Economic inefficiency is not an issue
It is also a fact that electric cars are 3x more efficient than their ICE counterparts. From another perspective, the amount of energy currently used for transportation could power 3x as many vehicles if they were all electric. Or, 3x less energy would be needed to power the same number of EVs as there are ICE cars on the road today.

Another fact is that if you add the energy needed to produce E-Fuel into the equation, the efficiency difference between an E-Fueled car with an ICE engine, and an Electric Vehicle powered by electricity is nearly tenfold. There is currently no efficient process for producing E-fuel. Nor is there sufficient manufacturing capacity. So, as a first step, significant investment would be required to implement a costly, inefficient manufacturing process.

The “triumph” is therefore the victory of a technology that is harmful to health, not economical and currently not available in sufficient quantities.

Euphemism for free market fundamentalism
By technological neutrality, the proponents of the amendment mean that no technology should be artificially restricted, that free competition should decide which solution will prevail. This is in fact the definition of free market fundamentalism. If that were the guiding principle, the world would not have restricted the production of the ozone-depleting freon to this day, because better technology wins. That the Earth would have become uninhabitable in the meantime is a secondary consideration.

The victory of hopelessness
In fact, this “triumph” has nothing to do with technological neutrality. The minister has responded to the demands of a lobby that plans to produce the very same technology in 12 years.

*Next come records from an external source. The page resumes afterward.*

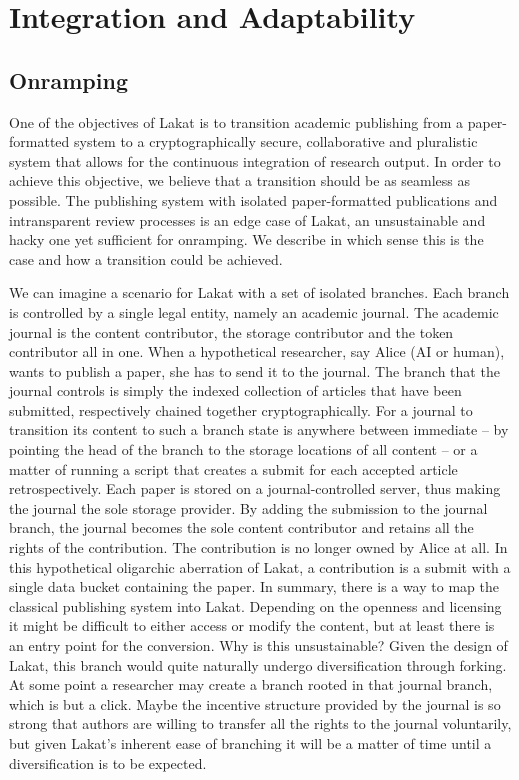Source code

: 

\section{Integration and Adaptability}
\label{sc:integrationadaptability}


\subsection{Onramping}
\label{ssc:onramping}

One of the objectives of Lakat is to transition academic publishing from a paper-formatted system to a cryptographically secure, collaborative and pluralistic system that allows for the continuous integration of research output. In order to achieve this objective, we believe that a transition should be as seamless as possible. The publishing system with isolated paper-formatted publications and intransparent review processes is an edge case of Lakat, an unsustainable and hacky one yet sufficient for onramping. We describe in which sense this is the case and how a transition could be achieved.

We can imagine a scenario for Lakat with a set of isolated branches. Each branch is controlled by a single legal entity, namely an academic journal. The academic journal is the content contributor, the storage contributor and the token contributor all in one. When a hypothetical researcher, say Alice (AI or human), wants to publish a paper, she has to send it to the journal. The branch that the journal  controls is simply the indexed collection of articles that have been submitted, respectively chained together cryptographically. For a journal to transition its content to such a branch state is anywhere between immediate -- by pointing the head of the branch to the storage locations of all content -- or a matter of running a script that creates a submit for each accepted article retrospectively.  Each paper is stored on a journal-controlled server, thus making the journal the sole storage provider. By adding the submission to the journal branch, the journal becomes the sole content contributor and retains all the rights of the contribution. The contribution is no longer owned by Alice at all. In this hypothetical oligarchic aberration of Lakat, a contribution is a submit with a single data bucket containing the paper. In summary, there is a way to map the classical publishing system into Lakat. Depending on the openness and licensing it might be difficult to either access or modify the content, but at least there is an entry point for the conversion.
Why is this unsustainable?  Given the design of Lakat, this branch would quite naturally undergo diversification through forking. At some point a researcher may create a branch rooted in that journal branch, which is but a click. Maybe the incentive structure provided by the journal is so strong that authors are willing to transfer all the rights to the journal voluntarily, but given Lakat's inherent ease of branching it will be a matter of time until a diversification is to be expected.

Kodak also delayed investing in new digital technology for a long time because it would have jeopardized its traditional business model, which was based on film processing. In the end, it declared bankruptcy. The companies that are lobbying for the current change are not planning to spend any significant amount on the technological change either. But 12 years is a long time. They could change a lot of things. To use an industry example, Tesla was a small company 12 years ago, in 2011. They sold just 2,100 cars. Fast forward to 2023, and the company is selling 1.3 million vehicles per year and has become the most valuable car company in the world.

Or to look at the (soon to be missed) opportunities from another perspective, 12 years ago, the above was what state-of-the-art earbuds looked like.

(The article was published on 25th of March 2023 on LinkedIn.)